Trump has tried to solve this problem by packing the Fed’s board of governors with more compliant appointees, but the latest two have failed been forced to drop out..
One was Herman Cain, the former Godfather’s Pizza chain boss who ran for the Republican presidential bar in ’12 on a catchy “Nine Nine Nine” economic plan that somehow concluded that nine was the perfect number for the national income tax and business tax and sales tax, and even before a couple of extramarital sex scandals chased him out of the race most Republicans had concluded that despite his business success and master’s degree in business and knack for catchy slogans Cain didn’t much know about economics. Once it became clear he wasn’t going to get affirmed by Congress, Cain withdrew his name for consideration for the Fed Board.

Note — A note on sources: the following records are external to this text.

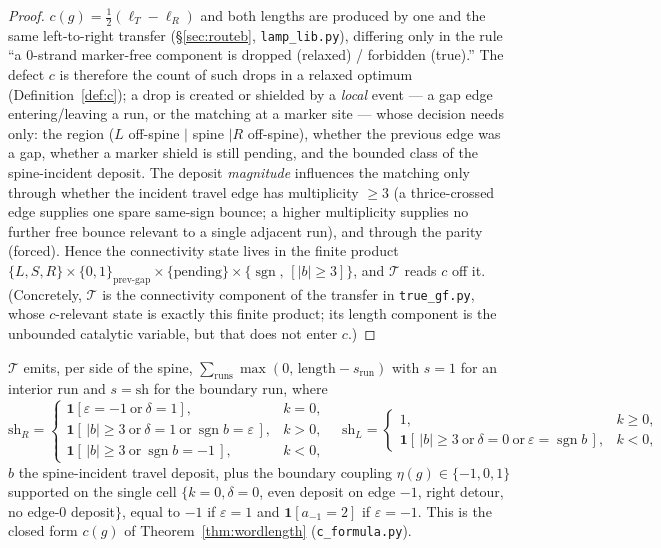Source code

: \begin{proof}
$c(g)=\tfrac12(\ell_T-\ell_R)$ and both lengths are produced by one and the same left-to-right
transfer (\S\ref{sec:routeb}, \texttt{lamp\_lib.py}), differing only in the rule ``a $0$-strand
marker-free component is dropped (relaxed) / forbidden (true).'' The defect $c$ is therefore the count
of such drops in a relaxed optimum (Definition~\ref{def:c}); a drop is created or shielded by a
\emph{local} event — a gap edge entering/leaving a run, or the matching at a marker site — whose
decision needs only: the region ($L$ off-spine $\mid$ spine $\mid R$ off-spine), whether the previous
edge was a gap, whether a marker shield is still pending, and the bounded class of the
spine-incident deposit. The deposit \emph{magnitude} influences the matching only through whether the
incident travel edge has multiplicity $\ge3$ (a thrice-crossed edge supplies one spare same-sign
bounce; a higher multiplicity supplies no further free bounce relevant to a single adjacent run), and
through the parity (forced). Hence the connectivity state lives in the finite product
$\{L,S,R\}\times\{0,1\}_{\text{prev-gap}}\times\{\text{pending}\}\times
\{\operatorname{sgn},\,[|b|{\ge}3]\}$, and $\mathcal T$ reads $c$ off it. (Concretely, $\mathcal T$ is
the connectivity component of the transfer in \texttt{true\_gf.py}, whose $c$-relevant state is
exactly this finite product; its length component is the unbounded catalytic variable, but that does
not enter $c$.) \end{proof}

\begin{proposition}\label{prop:Tform}
$\mathcal T$ emits, per side of the spine, $\sum_{\text{runs}}\max(0,\,\text{length}-s_{\text{run}})$
with $s=1$ for an interior run and $s=\mathrm{sh}$ for the boundary run, where
\[
\mathrm{sh}_R=\begin{cases}
\mathbf 1[\varepsilon=-1\ \text{or}\ \delta=1], & k=0,\\
\mathbf 1[\,|b|\ge3\ \text{or}\ \delta=1\ \text{or}\ \operatorname{sgn}b=\varepsilon\,], & k>0,\\
\mathbf 1[\,|b|\ge3\ \text{or}\ \operatorname{sgn}b=-1\,], & k<0,
\end{cases}
\quad
\mathrm{sh}_L=\begin{cases}1,&k\ge0,\\
\mathbf 1[\,|b|\ge3\ \text{or}\ \delta=0\ \text{or}\ \varepsilon=\operatorname{sgn}b\,],&k<0,\end{cases}
\]
$b$ the spine-incident travel deposit, plus the boundary coupling $\eta(g)\in\{-1,0,1\}$ supported on
the single cell $\{k=0,\delta=0$, even deposit on edge $-1$, right detour, no edge-$0$ deposit$\}$,
equal to $-1$ if $\varepsilon=1$ and $\mathbf 1[a_{-1}=2]$ if $\varepsilon=-1$. This is the closed form
$c(g)$ of Theorem~\ref{thm:wordlength} (\texttt{c\_formula.py}).
\end{proposition}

Trump appointee Stephen Moore has also withdrawn his name from consideration, although for different reasons. The damned Democrats who control a majority in the House and are only slightly behind in the Senate didn’t like Moore’s long history of undeniably sexist public statements about uppity women playing basketball, nor his habit of making arguably racist jokes while on microphone, and a sufficient number of the slight majority of Republicans in the Senate were so put off by his utter lack of any discernible qualifications for the job that they risked the wrath of Trump’s “tweets” Moore has said on camera and written in print that he favors a return to the gold standard, which economists on both the left and right sides of the sensible mainstream consider crazy talk, and when confronted with that in his confirmation hearings Moore took the Trump-ian way out and insisted that he’d never said or written any such thing, so that didn’t go well
Meanwhile Trump’s Attorney General didn’t show up for his scheduled testimony before the House Judiciary Committee on Thursday, the White House and its various executive agencies are similarly resisting Congress’ very extensive efforts to exercise its constitutional oversight powers about a wide range of Trump’s ongoing businesses, which will all be eventually settled in those pesky courts that don’t always rule in Trump’s favor, despite Trump’s serendipitous efforts to pack the Supreme Court.
Gasoline prices are also rising, despite all the “fracking” that’s going on and Trump’s chummy relationship with the unctuous king of Saudi Arabia. Trump’s greatest trade deal ever with Canada and Mexico to replace the worst-ever North American Free Trade Agreement is also facing a bipartisan tough fight in Congress despite the slight Republican majority in the Senate. There still seems to be a worry about North Korea’s nuclear weapons program, despite Trump’s love affair with Kim Jong Un and his assurances we can all sleep soundly at night. The damned Democrats have some pretty fair questions to ask Barr about his rose-colored-glasses handling of the pretty darned damning Mueller report, and the Democrats are calling on Mueller himself to sort it out in public testimony, and we expect that to take up much of the coming news cycles.
Which is mostly fine by us. We don’t think any of these damned Democrats know any better, but we’ve seen enough of Trump to root for any established institutions that might restrain him. So far as we can tell, the hated establishment and its usual way of doing things is more reliably right than Trump.